**EXERCISE BRIEF:** What is the number of lines in the entries below that include the word "equation"? Provide the number only.

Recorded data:

#####

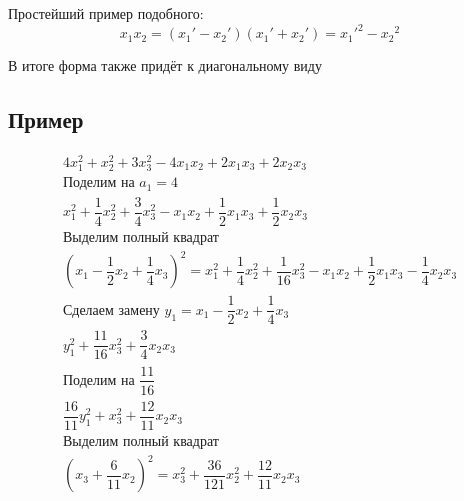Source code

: \documentclass[12pt]{article}
\begin{document}
Простейший пример подобного:
\[
    x_1x_2 = (x_1' - x_2')(x_1' + x_2') = {x_1'}^2 - {x_2}^2
\]

В итоге форма также придёт к диагональному виду

\subsection{Пример}
\[
    \begin{array}{l}
        4x_1^2 + x_2^2 + 3x_3^2 - 4x_1x_2 + 2x_1x_3 + 2x_2x_3                                                                                           \\
        \text{Поделим на } a_1 = 4                                                                                                                      \\
        x_1^2 + \dfrac{1}{4}x_2^2 + \dfrac{3}{4}x_3^2 - x_1x_2 + \dfrac{1}{2}x_1x_3 + \dfrac{1}{2}x_2x_3                                                \\
        \text{Выделим полный квадрат}                                                                                                                   \\
        (x_1 - \dfrac{1}{2}x_2 + \dfrac{1}{4}x_3)^2 = x_1^2 + \dfrac{1}{4}x_2^2 + \dfrac{1}{16}x_3^2 - x_1x_2 + \dfrac{1}{2}x_1x_3 - \dfrac{1}{4}x_2x_3 \\
        \text{Сделаем замену } y_1 = x_1 - \dfrac{1}{2}x_2 + \dfrac{1}{4}x_3                                                                            \\
        y_1^2 + \dfrac{11}{16}x_3^2 + \dfrac{3}{4}x_2x_3                                                                                                \\
        \text{Поделим на } \dfrac{11}{16}                                                                                                               \\
        \dfrac{16}{11}y_1^2 + x_3^2 + \dfrac{12}{11}x_2x_3                                                                                              \\
        \text{Выделим полный квадрат}                                                                                                                   \\
        (x_3 + \dfrac{6}{11}x_2)^2 = x_3^2 + \dfrac{36}{121}x_2^2 + \dfrac{12}{11}x_2x_3                                                                \\

\end{array}\]
\end{document}
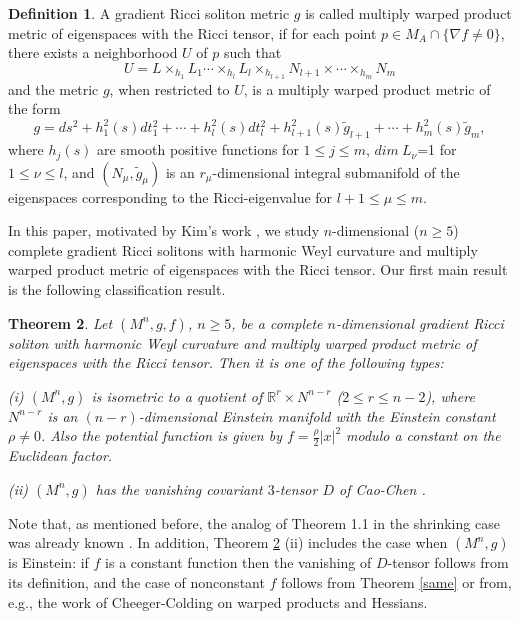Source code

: \documentclass{amsart}
\newtheorem{theorem}{Theorem}[section]
\theoremstyle{definition}
\newtheorem{definition}[theorem]{Definition}
\theoremstyle{remark}
\numberwithin{equation}{section}
\begin{document}
\begin{definition}
A gradient Ricci soliton metric $g$ is called multiply warped product metric of eigenspaces with the Ricci tensor,
if for each point $p \in M_A \cap \{ \nabla f \neq 0  \}$, there exists a neighborhood $U$ of $p$ 
such that 
\[
U = L\times  _{h_1}L_1 \cdots \times _{h_l}L_l \times _{h_{l+1}}N_{l+1}\times\cdots \times _{h_{m}}N_{m}
\]
and the metric $g$, when restricted to $U$, is a multiply warped product metric of the form
\begin{equation*}
	g= ds^2 + h^2_1(s)  dt_1^2 + \cdots 
	+ h^2_l(s) dt_l^2+ h^2_{l+1}(s) \tilde{g}_{l+1}+ \cdots 
	+h^2_{m}(s) \tilde{g}_{m},
\end{equation*}
where $h_j(s)$ are smooth positive functions for $1\leq j \leq m$,
$dim ~L_\nu$=1 for $1\leq \nu \leq l$, and 
$(N_\mu, \tilde{g}_{\mu})$ is an $r_\mu$-dimensional integral submanifold of the eigenspaces corresponding to the Ricci-eigenvalue for $l+1\leq \mu \leq m$.	
\end{definition}

In this paper, motivated by Kim's work \cite{Kim}, we study $n$-dimensional ($n\geq 5$) complete gradient Ricci solitons with harmonic Weyl curvature and multiply warped product metric of eigenspaces with the Ricci tensor. Our first main result is the following classification result. 

\begin{theorem} \label{complete}
	Let $(M^n, g, f)$, $n\geq 5$,  be a complete $n$-dimensional gradient Ricci soliton with harmonic Weyl curvature and multiply warped product metric of eigenspaces  with the Ricci tensor. Then it is one of the following types:
		
	\smallskip	
	{\rm (i)} 
	$(M^n, g)$ is isometric to a quotient of $\mathbb{R}^{r}\times N^{n-r}$ ($2\leq r\leq n-2$), where $N^{n-r}$ is an $(n-r)$-dimensional Einstein manifold with the Einstein constant $\rho\neq 0$.
	Also the potential function is given by $f = \frac{\rho}{2} |x|^2$ modulo a constant on the Euclidean factor.  
	
	\smallskip	
	{\rm (ii)} $(M^n, g)$ has the vanishing covariant $3$-tensor $D$ of Cao-Chen \cite{CC1, CC2}. 
\end{theorem}

Note that, as mentioned before, the analog of Theorem 1.1 in the shrinking case was already known \cite{FG, MS}. In addition, Theorem \ref{complete} (ii) includes the case when $(M^n, g)$ is Einstein: if $f$ is a constant function then the vanishing of $D$-tensor follows from its definition, and the case of nonconstant $f$ follows from Theorem \ref{same} or from, e.g., the work of Cheeger-Colding \cite{CC} on warped products and Hessians.
\end{document}
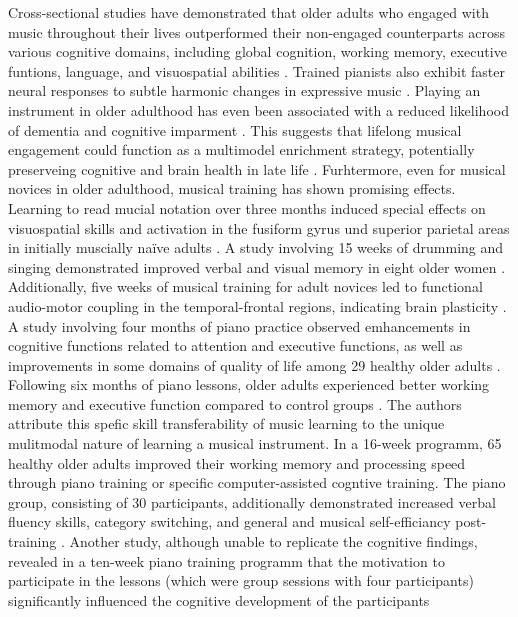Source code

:Cross-sectional studies have demonstrated that older adults who engaged with music throughout their lives outperformed their non-engaged counterparts across various cognitive domains, including global cognition, working memory, executive funtions, language, and visuospatial abilities \cite{Hanna-Pladdy2011, Hanna-Pladdy2012}. Trained pianists also exhibit faster neural responses to subtle harmonic changes in expressive music \cite{James2008}. Playing an instrument in older adulthood has even been associated with a reduced likelihood of dementia and cognitive imparment \cite{Balbag2014}. This suggests that lifelong musical engagement could function as a multimodel enrichment strategy, potentially preserveing cognitive and brain health in late life \cite{Bottcher2022}. 
Furhtermore, even for musical novices in older adulthood, musical training has shown promising effects. Learning to read mucial notation over three months induced special effects on visuospatial skills and activation in the fusiform gyrus und superior parietal areas in initially muscially naïve adults \cite{Stewart2003}. A study involving 15 weeks of drumming and singing demonstrated improved verbal and visual memory in eight older women \cite{Dege2018}. Additionally, five weeks of musical training for adult novices led to functional audio-motor coupling in the temporal-frontal regions, indicating brain plasticity \cite{Lappe2008, Bangert2003}. A study involving four months of piano practice observed emhancements in cognitive functions related to attention and executive functions, as well as improvements in some domains of quality of life among 29 healthy older adults \cite{Seinfeld2013}. Following six months of piano lessons, older adults experienced better working memory and executive function compared to control groups  \cite{Bugos2007}. The authors attribute this spefic skill transferability of music learning to the unique mulitmodal nature of learning a musical instrument. In a 16-week programm, 65 healthy older adults improved their working memory and processing speed through piano training or specific computer-assisted cogntive training. The piano group, consisting of 30 participants, additionally demonstrated increased verbal fluency skills, category switching, and general and musical self-efficiancy post-training \cite{Bugos2022}. Another study, although unable to replicate the cognitive findings, revealed in a ten-week piano training programm that the motivation to participate in the lessons (which were group sessions with four participants) significantly influenced the cognitive development of the participants \cite{Macritchie2020}

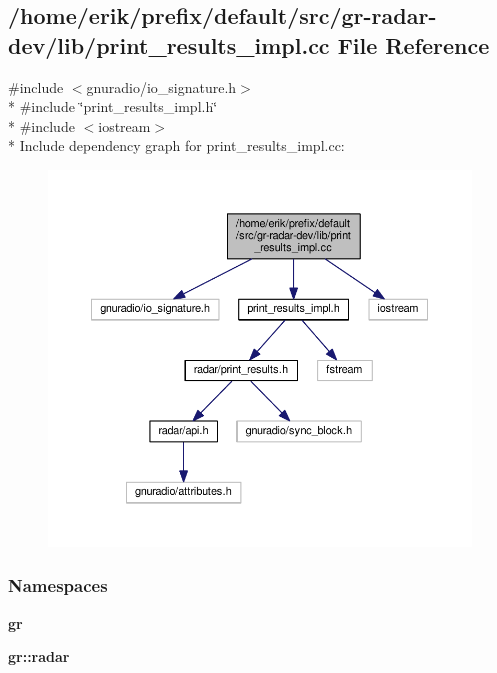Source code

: \subsection{/home/erik/prefix/default/src/gr-\/radar-\/dev/lib/print\+\_\+results\+\_\+impl.cc File Reference}
\label{print__results__impl_8cc}
{\ttfamily \#include $<$gnuradio/io\+\_\+signature.\+h$>$}\\*
{\ttfamily \#include \char`\"{}print\+\_\+results\+\_\+impl.\+h\char`\"{}}\\*
{\ttfamily \#include $<$iostream$>$}\\*
Include dependency graph for print\+\_\+results\+\_\+impl.\+cc\+:
\nopagebreak
\begin{figure}[H]
\begin{center}
\leavevmode
\includegraphics[width=350pt]{dc/d7b/print__results__impl_8cc__incl}
\end{center}
\end{figure}
\subsubsection*{Namespaces}
\begin{DoxyCompactItemize}
\item 
 {\bf gr}
\item 
 {\bf gr\+::radar}
\end{DoxyCompactItemize}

#####

**EXERCISE OUTPUT:** 3